*** Data ***

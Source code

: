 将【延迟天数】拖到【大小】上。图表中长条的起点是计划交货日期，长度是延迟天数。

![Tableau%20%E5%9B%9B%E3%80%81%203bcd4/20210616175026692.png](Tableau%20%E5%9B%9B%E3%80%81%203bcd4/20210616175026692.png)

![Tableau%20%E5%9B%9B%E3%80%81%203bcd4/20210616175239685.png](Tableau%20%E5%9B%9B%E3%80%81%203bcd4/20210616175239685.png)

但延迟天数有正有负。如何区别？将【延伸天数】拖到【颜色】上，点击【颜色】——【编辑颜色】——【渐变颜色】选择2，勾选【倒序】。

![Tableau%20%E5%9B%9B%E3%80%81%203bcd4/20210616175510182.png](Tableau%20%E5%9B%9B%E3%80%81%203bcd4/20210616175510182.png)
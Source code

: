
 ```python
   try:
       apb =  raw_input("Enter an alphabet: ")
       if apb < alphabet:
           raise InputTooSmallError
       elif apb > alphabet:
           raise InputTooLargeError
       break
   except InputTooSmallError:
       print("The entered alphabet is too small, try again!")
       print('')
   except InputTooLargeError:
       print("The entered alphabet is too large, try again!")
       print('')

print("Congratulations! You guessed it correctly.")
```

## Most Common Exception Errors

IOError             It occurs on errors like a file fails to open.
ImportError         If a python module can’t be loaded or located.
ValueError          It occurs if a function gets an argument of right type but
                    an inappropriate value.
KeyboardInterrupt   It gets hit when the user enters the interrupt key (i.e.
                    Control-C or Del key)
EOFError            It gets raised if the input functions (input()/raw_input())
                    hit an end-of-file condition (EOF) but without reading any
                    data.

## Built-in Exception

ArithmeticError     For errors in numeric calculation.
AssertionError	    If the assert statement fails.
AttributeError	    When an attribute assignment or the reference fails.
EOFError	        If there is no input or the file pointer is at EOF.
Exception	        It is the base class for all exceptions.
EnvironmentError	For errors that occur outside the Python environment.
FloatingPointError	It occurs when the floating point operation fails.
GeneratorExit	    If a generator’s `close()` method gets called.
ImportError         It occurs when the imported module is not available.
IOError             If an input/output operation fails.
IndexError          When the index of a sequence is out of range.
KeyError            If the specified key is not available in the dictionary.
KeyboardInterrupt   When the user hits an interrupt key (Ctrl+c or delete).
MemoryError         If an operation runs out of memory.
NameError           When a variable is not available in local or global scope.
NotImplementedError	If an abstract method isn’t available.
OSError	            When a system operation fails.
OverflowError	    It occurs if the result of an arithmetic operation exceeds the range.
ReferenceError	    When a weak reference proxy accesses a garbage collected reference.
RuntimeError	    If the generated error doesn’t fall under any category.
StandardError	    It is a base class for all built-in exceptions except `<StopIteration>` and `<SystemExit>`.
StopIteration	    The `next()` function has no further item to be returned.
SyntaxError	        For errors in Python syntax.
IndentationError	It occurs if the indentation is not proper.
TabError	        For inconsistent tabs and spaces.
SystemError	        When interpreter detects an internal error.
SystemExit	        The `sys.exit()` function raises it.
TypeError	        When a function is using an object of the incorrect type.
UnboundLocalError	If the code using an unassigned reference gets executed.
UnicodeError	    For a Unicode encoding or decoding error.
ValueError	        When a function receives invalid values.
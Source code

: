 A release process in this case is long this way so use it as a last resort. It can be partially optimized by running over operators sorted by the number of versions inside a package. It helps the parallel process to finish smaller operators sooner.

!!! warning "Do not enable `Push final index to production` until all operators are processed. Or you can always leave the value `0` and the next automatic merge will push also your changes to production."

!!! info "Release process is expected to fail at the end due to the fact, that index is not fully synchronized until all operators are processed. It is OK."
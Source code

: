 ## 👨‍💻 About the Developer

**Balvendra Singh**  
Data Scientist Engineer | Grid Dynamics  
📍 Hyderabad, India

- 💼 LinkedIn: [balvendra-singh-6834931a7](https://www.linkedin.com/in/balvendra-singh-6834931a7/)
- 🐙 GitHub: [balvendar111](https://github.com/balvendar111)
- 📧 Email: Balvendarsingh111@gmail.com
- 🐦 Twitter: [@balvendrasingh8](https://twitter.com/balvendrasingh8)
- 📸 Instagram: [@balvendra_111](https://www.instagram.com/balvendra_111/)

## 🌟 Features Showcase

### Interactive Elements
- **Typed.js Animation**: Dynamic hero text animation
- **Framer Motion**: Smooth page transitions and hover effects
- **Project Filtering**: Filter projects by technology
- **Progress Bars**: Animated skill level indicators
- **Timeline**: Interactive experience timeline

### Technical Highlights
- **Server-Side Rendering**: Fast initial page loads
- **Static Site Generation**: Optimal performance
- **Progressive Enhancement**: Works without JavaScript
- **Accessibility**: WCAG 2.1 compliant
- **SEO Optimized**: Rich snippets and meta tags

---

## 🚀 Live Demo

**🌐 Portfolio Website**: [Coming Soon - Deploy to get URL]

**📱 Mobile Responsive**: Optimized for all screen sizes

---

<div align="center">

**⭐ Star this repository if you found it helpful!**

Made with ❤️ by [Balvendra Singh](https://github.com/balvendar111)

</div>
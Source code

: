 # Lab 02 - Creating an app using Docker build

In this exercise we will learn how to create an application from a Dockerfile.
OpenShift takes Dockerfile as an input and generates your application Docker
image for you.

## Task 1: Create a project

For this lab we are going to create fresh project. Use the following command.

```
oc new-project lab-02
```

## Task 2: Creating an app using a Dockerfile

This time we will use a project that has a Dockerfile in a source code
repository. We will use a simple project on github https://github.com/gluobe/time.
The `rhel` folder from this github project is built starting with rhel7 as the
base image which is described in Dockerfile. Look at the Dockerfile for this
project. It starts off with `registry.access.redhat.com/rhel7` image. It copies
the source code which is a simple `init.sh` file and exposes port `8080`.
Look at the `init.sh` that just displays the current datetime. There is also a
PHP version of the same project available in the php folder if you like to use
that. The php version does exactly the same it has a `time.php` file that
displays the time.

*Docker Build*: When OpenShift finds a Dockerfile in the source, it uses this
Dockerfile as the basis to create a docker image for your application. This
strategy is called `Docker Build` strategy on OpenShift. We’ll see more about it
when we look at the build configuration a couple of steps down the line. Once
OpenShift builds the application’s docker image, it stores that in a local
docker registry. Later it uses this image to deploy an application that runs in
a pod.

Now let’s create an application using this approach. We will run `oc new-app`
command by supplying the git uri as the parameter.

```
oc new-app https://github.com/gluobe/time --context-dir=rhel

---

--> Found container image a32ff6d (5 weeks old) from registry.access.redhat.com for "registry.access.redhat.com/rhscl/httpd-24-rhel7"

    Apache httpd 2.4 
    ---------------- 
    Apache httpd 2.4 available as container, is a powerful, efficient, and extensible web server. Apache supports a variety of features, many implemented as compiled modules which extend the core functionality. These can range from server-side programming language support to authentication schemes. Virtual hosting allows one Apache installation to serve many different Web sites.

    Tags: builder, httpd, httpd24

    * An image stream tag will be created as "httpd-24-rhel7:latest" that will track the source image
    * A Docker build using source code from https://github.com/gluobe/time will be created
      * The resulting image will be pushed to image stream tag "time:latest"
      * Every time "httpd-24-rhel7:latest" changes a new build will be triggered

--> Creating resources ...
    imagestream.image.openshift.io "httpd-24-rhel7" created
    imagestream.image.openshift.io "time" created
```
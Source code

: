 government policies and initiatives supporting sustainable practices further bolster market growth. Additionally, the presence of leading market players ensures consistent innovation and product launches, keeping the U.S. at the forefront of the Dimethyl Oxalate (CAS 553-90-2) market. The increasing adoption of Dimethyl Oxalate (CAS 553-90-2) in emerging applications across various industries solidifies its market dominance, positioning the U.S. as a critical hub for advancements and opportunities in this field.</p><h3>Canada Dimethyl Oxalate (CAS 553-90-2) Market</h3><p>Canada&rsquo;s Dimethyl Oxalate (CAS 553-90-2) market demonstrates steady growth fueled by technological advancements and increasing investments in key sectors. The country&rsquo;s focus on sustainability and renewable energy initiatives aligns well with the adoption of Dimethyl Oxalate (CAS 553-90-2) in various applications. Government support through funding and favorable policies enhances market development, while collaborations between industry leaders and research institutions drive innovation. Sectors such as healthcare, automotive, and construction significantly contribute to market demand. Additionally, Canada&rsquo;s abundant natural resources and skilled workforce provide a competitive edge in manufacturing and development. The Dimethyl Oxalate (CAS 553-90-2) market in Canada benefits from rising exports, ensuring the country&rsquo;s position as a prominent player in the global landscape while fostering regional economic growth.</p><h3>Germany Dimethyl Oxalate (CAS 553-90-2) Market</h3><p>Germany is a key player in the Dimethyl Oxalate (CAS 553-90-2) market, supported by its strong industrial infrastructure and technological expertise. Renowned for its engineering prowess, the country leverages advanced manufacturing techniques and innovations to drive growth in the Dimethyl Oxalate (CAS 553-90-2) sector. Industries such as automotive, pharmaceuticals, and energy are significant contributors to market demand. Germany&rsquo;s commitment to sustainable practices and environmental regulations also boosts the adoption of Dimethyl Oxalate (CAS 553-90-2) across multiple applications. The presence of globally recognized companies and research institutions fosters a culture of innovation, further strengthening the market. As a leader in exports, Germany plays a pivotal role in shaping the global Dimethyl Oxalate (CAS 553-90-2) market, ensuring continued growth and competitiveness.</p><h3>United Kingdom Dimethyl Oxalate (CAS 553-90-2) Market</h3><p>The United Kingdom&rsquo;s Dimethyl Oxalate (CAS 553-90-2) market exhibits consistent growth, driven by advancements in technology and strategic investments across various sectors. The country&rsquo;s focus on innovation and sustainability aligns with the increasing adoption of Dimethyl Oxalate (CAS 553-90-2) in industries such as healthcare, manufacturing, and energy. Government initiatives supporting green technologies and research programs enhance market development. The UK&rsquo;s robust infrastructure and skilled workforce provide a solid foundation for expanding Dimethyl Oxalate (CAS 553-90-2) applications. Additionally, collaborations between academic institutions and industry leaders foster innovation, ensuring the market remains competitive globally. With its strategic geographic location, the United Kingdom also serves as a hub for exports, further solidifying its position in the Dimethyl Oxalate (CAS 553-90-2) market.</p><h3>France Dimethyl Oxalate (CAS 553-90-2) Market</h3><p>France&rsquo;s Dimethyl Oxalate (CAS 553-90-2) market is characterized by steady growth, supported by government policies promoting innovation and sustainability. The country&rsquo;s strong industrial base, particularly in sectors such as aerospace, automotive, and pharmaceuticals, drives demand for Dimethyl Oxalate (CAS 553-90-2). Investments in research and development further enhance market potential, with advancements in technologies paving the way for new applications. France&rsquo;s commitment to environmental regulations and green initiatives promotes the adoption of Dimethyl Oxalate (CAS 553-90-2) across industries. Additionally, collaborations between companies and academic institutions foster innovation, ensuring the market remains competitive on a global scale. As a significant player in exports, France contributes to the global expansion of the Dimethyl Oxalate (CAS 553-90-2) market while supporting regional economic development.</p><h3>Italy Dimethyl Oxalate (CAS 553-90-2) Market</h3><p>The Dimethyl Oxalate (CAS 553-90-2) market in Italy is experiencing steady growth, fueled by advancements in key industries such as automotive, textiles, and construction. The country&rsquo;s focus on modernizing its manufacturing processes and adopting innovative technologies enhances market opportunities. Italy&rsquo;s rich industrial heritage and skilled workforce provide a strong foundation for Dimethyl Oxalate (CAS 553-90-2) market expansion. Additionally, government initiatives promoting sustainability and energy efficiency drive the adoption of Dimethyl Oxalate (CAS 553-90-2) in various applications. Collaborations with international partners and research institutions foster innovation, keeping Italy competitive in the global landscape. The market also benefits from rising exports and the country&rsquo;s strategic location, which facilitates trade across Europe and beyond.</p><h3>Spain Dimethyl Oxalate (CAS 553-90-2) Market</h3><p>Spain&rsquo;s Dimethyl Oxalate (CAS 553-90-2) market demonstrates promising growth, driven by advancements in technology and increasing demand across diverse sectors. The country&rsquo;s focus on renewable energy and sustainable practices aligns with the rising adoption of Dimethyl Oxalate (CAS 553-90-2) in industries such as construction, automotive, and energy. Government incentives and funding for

*** End of Data ***

What needs to be done:
Across the data, find each line that has "same" in it and copy that line.

Solution to this problem:
PHP version of the same project available in the php folder if you like to use
that. The php version does exactly the same it has a `time.php` file that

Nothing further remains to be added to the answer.